Robin started stacking plates in the dishwasher. "Tell me more about this Nick person, Vivian."

"He's a religious philosophy professor at NoHo Community College in North Hollywood. He teaches and writes about alternative beliefs. Every summer he travels around the world, studying exotic religions. He's written four books on the occult."

"How do you know so much about him?" I said.

"If you came to my barbeques more often, you would, too." Her smile dared me to argue.

"Do you really think Nick could help me somehow?" Robin dried her hands on a dishrag and switched off the light above the table.

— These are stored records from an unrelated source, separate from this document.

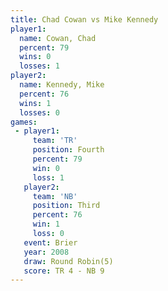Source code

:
 ```yaml
---
title: Chad Cowan vs Mike Kennedy
player1:             
  name: Cowan, Chad  
  percent: 79        
  wins: 0            
  losses: 1          
player2:             
  name: Kennedy, Mike
  percent: 76        
  wins: 1            
  losses: 0          
games:
 - player1:          
     team: 'TR'      
     position: Fourth
     percent: 79     
     win: 0          
     loss: 1         
   player2:         
     team: 'NB'     
     position: Third
     percent: 76    
     win: 1         
     loss: 0        
   event: Brier        
   year: 2008          
   draw: Round Robin(5)
   score: TR 4 - NB 9  
---
```


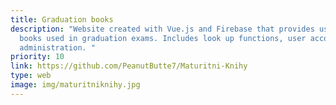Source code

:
 ```yaml
---
title: Graduation books
description: "Website created with Vue.js and Firebase that provides users with
  books used in graduation exams. Includes look up functions, user accounts and
  administration. "
priority: 10
link: https://github.com/PeanutButte7/Maturitni-Knihy
type: web
image: img/maturitniknihy.jpg
---
```

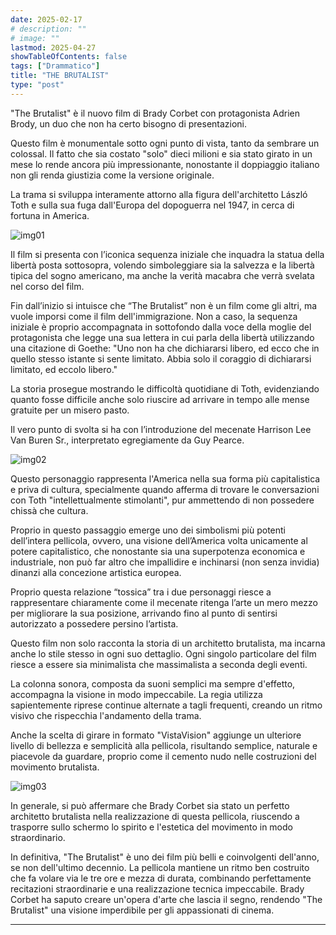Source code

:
 ```yaml
---
date: 2025-02-17
# description: ""
# image: ""
lastmod: 2025-04-27
showTableOfContents: false
tags: ["Drammatico"]
title: "THE BRUTALIST"
type: "post"
---
```


"The Brutalist" è il nuovo film di Brady Corbet con protagonista Adrien Brody, un duo che non ha certo bisogno di presentazioni.

Questo film è monumentale sotto ogni punto di vista, tanto da sembrare un colossal. Il fatto che sia costato "solo" dieci milioni e sia stato girato in un mese lo rende ancora più impressionante, nonostante il doppiaggio italiano non gli renda giustizia come la versione originale.

La trama si sviluppa interamente attorno alla figura dell'architetto László Toth e sulla sua fuga dall'Europa del dopoguerra nel 1947, in cerca di fortuna in America.

![img01](/reviews/rev02/img01.jpg)

Il film si presenta con l’iconica sequenza iniziale che inquadra la statua della libertà posta sottosopra, volendo simboleggiare sia la salvezza e la libertà tipica del sogno americano, ma anche la verità macabra che verrà svelata nel corso del film.

Fin dall’inizio si intuisce che “The Brutalist” non è un film come gli altri, ma vuole imporsi come il film dell'immigrazione. Non a caso, la sequenza iniziale è proprio accompagnata in sottofondo dalla voce della moglie del protagonista che legge una sua lettera in cui parla della libertà utilizzando una citazione di Goethe: "Uno non ha che dichiararsi libero, ed ecco che in quello stesso istante si sente limitato. Abbia solo il coraggio di dichiararsi limitato, ed eccolo libero."

La storia prosegue mostrando le difficoltà quotidiane di Toth, evidenziando quanto fosse difficile anche solo riuscire ad arrivare in tempo alle mense gratuite per un misero pasto.

Il vero punto di svolta si ha con l’introduzione del mecenate Harrison Lee Van Buren Sr., interpretato egregiamente da Guy Pearce.

![img02](/reviews/rev02/img02.jpg)

Questo personaggio rappresenta l'America nella sua forma più capitalistica e priva di cultura, specialmente quando afferma di trovare le conversazioni con Toth "intellettualmente stimolanti", pur ammettendo di non possedere chissà che cultura.

Proprio in questo passaggio emerge uno dei simbolismi più potenti dell’intera pellicola, ovvero, una visione dell’America volta unicamente al potere capitalistico, che nonostante sia una superpotenza economica e industriale, non può far altro che impallidire e inchinarsi (non senza invidia) dinanzi alla concezione artistica europea.

Proprio questa relazione “tossica” tra i due personaggi riesce a rappresentare chiaramente come il mecenate ritenga l’arte un mero mezzo per migliorare la sua posizione, arrivando fino al punto di sentirsi autorizzato a possedere persino l’artista.

Questo film non solo racconta la storia di un architetto brutalista, ma incarna anche lo stile stesso in ogni suo dettaglio. Ogni singolo particolare del film riesce a essere sia minimalista che massimalista a seconda degli eventi.

La colonna sonora, composta da suoni semplici ma sempre d'effetto, accompagna la visione in modo impeccabile. La regia utilizza sapientemente riprese continue alternate a tagli frequenti, creando un ritmo visivo che rispecchia l'andamento della trama.

Anche la scelta di girare in formato "VistaVision" aggiunge un ulteriore livello di bellezza e semplicità alla pellicola, risultando semplice, naturale e piacevole da guardare, proprio come il cemento nudo nelle costruzioni del movimento brutalista.

![img03](/reviews/rev02/img03.jpg)

In generale, si può affermare che Brady Corbet sia stato un perfetto architetto brutalista nella realizzazione di questa pellicola, riuscendo a trasporre sullo schermo lo spirito e l'estetica del movimento in modo straordinario.

In definitiva, "The Brutalist" è uno dei film più belli e coinvolgenti dell'anno, se non dell'ultimo decennio. La pellicola mantiene un ritmo ben costruito che fa volare via le tre ore e mezza di durata, combinando perfettamente recitazioni straordinarie e una realizzazione tecnica impeccabile. Brady Corbet ha saputo creare un'opera d'arte che lascia il segno, rendendo "The Brutalist" una visione imperdibile per gli appassionati di cinema.

---
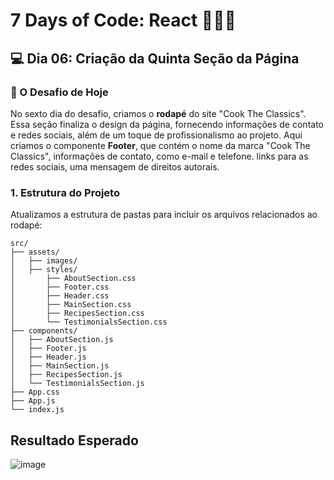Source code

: # 7 Days of Code: React 🥗🍿🎥

## 💻 Dia 06: Criação da Quinta Seção da Página

### 🚀 O Desafio de Hoje

No sexto dia do desafio, criamos o **rodapé** do site "Cook The Classics". Essa seção finaliza o design da página, fornecendo informações de contato e redes sociais, além de um toque de profissionalismo ao projeto.
Aqui criamos o componente **Footer**, que contém o nome da marca "Cook The Classics", informações de contato, como e-mail e telefone. links para as redes sociais, uma mensagem de direitos autorais.

### 1. Estrutura do Projeto
Atualizamos a estrutura de pastas para incluir os arquivos relacionados ao rodapé:
  ```
  src/
  ├── assets/
  │   ├── images/
  │   ├── styles/
  │       ├── AboutSection.css
  │       ├── Footer.css
  │       ├── Header.css
  │       ├── MainSection.css
  │       ├── RecipesSection.css
  │       └── TestimonialsSection.css
  ├── components/
  │   ├── AboutSection.js
  │   ├── Footer.js
  │   ├── Header.js
  │   ├── MainSection.js
  │   ├── RecipesSection.js
  │   └── TestimonialsSection.js
  ├── App.css
  ├── App.js
  └── index.js
  ```



## Resultado Esperado
![image](https://github.com/user-attachments/assets/d3841543-e0b1-4830-9abf-4a4528055631)



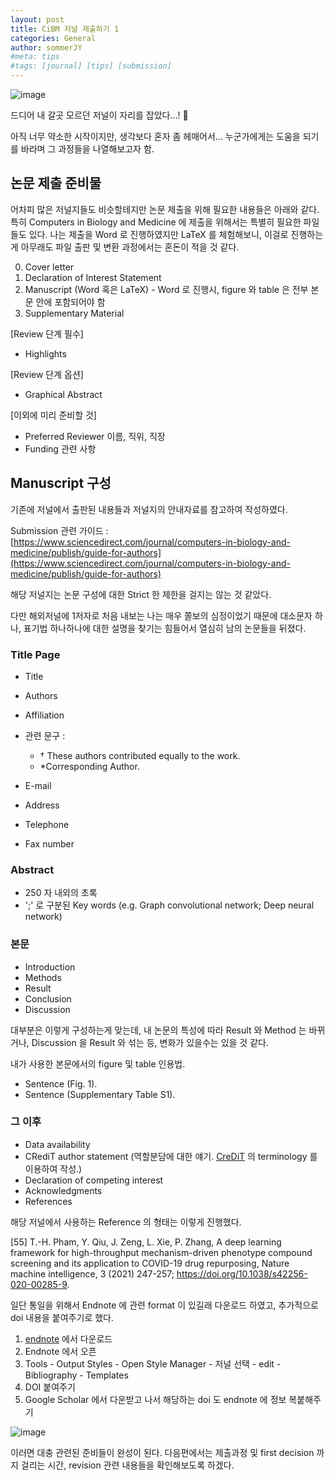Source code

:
 ```yaml
---
layout: post
title: CiBM 저널 제출하기 1
categories: General
author: sommerJY
#meta: tips
#tags: [journal] [tips] [submission]
---
```


![image]("https://github.com/sommerJY/sommerJY.github.io.git/assets/images/CiBM/accept.png" "Accept")

드디어 내 갈곳 모르던 저널이 자리를 잡았다...! 🤣

아직 너무 약소한 시작이지만, 생각보다 혼자 좀 헤매어서... 
누군가에게는 도움을 되기를 바라며 그 과정들을 나열해보고자 함.  


## 논문 제출 준비물

어차피 많은 저널지들도 비슷할테지만 논문 제출을 위해 필요한 내용들은 아래와 같다. 
특히 Computers in Biology and Medicine 에 제출을 위해서는 특별히 필요한 파일들도 있다. 
나는 제출을 Word 로 진행하였지만 LaTeX 를 체험해보니, 이걸로 진행하는게 아무래도 파일 출판 및 변환 과정에서는 혼돈이 적을 것 같다. 

0. Cover letter
1. Declaration of Interest Statement 
2. Manuscript (Word 혹은 LaTeX) - Word 로 진행시, figure 와 table 은 전부 본문 안에 포함되어야 함 
3. Supplementary Material 


[Review 단계 필수]
- Highlights

[Review 단계 옵션]
- Graphical Abstract

[이외에 미리 준비할 것]
- Preferred Reviewer 이름, 직위, 직장 
- Funding 관련 사항 


## Manuscript 구성 

기존에 저널에서 출판된 내용들과 저널지의 안내자료를 참고하여 작성하였다. 

Submission 관련 가이드 : [https://www.sciencedirect.com/journal/computers-in-biology-and-medicine/publish/guide-for-authors](https://www.sciencedirect.com/journal/computers-in-biology-and-medicine/publish/guide-for-authors)

해당 저널지는 논문 구성에 대한 Strict 한 제한을 걸지는 않는 것 같았다. 

다만 해외저널에 1저자로 처음 내보는 나는 매우 쫄보의 심정이었기 때문에 대소문자 하나, 표기법 하나하나에 대한 설명을 찾기는 힘들어서 열심히 남의 논문들을 뒤졌다. 


### Title Page 
- Title
- Authors
- Affiliation 
- 관련 문구 : 
  - † These authors contributed equally to the work.
  - *Corresponding Author.

- E-mail
- Address
- Telephone 
- Fax number 

### Abstract 

- 250 자 내외의 초록
- ';' 로 구분된 Key words (e.g. Graph convolutional network; Deep neural network)

### 본문
- Introduction
- Methods
- Result
- Conclusion
- Discussion 

대부분은 이렇게 구성하는게 맞는데, 내 논문의 특성에 따라 Result 와 Method 는 바뀌거나, Discussion 을 Result 와 섞는 등, 변화가 있을수는 있을 것 같다. 


내가 사용한 본문에서의 figure 및 table 인용법. 
- Sentence (Fig. 1).
- Sentence (Supplementary Table S1).

### 그 이후
- Data availability 
- CRediT author statement (역할분담에 대한 얘기. [CreDiT](https://credit.niso.org/) 의 terminology 를 이용하여 작성.)
- Declaration of competing interest
- Acknowledgments
- References

해당 저널에서 사용하는 Reference 의 형태는 이렇게 진행했다. 

[55] T.-H. Pham, Y. Qiu, J. Zeng, L. Xie, P. Zhang, A deep learning framework for high-throughput mechanism-driven phenotype compound screening and its application to COVID-19 drug repurposing, Nature machine intelligence, 3 (2021) 247-257; https://doi.org/10.1038/s42256-020-00285-9.

일단 통일을 위해서 Endnote 에 관련 format 이 있길래 다운로드 하였고, 추가적으로 doi 내용을 붙여주기로 했다. 

1. [endnote](https://endnote.com/downloads/styles/computers-in-biology-and-medicine/) 에서 다운로드
2. Endnote 에서 오픈
3. Tools - Output Styles - Open Style Manager - 저널 선택 - edit - Bibliography - Templates
4. DOI 붙여주기
5. Google Scholar 에서 다운받고 나서 해당하는 doi 도 endnote 에 정보 복붙해주기 

![image]('https://github.com/sommerJY/sommerJY.github.io.git/assets/images/CiBM/Reference.PNG' "Endnote edit")




이러면 대충 관련된 준비들이 완성이 된다. 
다음편에서는 제출과정 및 first decision 까지 걸리는 시간, revision 관련 내용들을 확인해보도록 하겠다.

"Of course he can, dear. Liz—call your brother and get Nick's number. You live near NoHo. Take the cards over there to show him."

"Nick will think I'm out of my mind," I said, following them into the living room. "I'd rather get the camera set up on the porch as soon as possible. That way we can catch whoever's leaving the cards."

An engine started outside. Robin raced to the front door, reaching for the bat. I opened the door. A sedan backed out of the neighbor's drive, and the couple inside waved as the car pulled onto the street. No tarot card on the door, nothing on the landing.

Robin trembled as I led her back to the sofa.

"When Orchid gets here, I'll drop off my mother and come back. I'm staying over," I said. "I'll sleep on the couch. If someone shows up again tonight, one of us will hear it."

"And you'll call Nick." My mother smiled.

"I really don't think he can do much," I said. "Nick's just a professor. The cards might interest him, but then what?"

"But Liz, he might recognize something that could help me figure out who's leaving the cards." Robin peered through the shutters. "I'll go with you."

"Good." Mom stood over us, arms crossed, feet set. "Do it all—stay with Robin, set up the camera in the morning, but for heaven's sake—call your brother and find Nick now."

I knew she wouldn't budge until I agreed with her. And I wasn't about to spend the night with my mother camped out in a sleeping bag on the floor next to me. Calling Nick wasn't a horrible idea. He might add a grain of sanity to this puzzle.

I got my cell phone and auto-dialed Dave. I told him about the harassment, gave him hell about the Van Nuys patrol, and then made him promise to call his friend at the Van Nuys precinct to up their awareness of Robin's house. Once I had Dave on the defensive, I told him Mom's idea and asked for Nick's number.

"Come over tomorrow night and bring the cards. Nick will be here watching the Rams game with me," Dave said. "Make sure you double-lock Robin's doors and windows tonight. And Liz? When you and Robin are over here, don't talk during the game. Commercial breaks only."

"I know the rules. I'll tell her. Don't worry." I hung up. At least Dave would be there to assure Nick that this was Mom's idea, not mine. Nonetheless, we had the start of a plan.

"When the camera is installed, it'll capture the jerk on film," I said to Robin. "And if the police won't do anything about it, we'll post it on YouTube."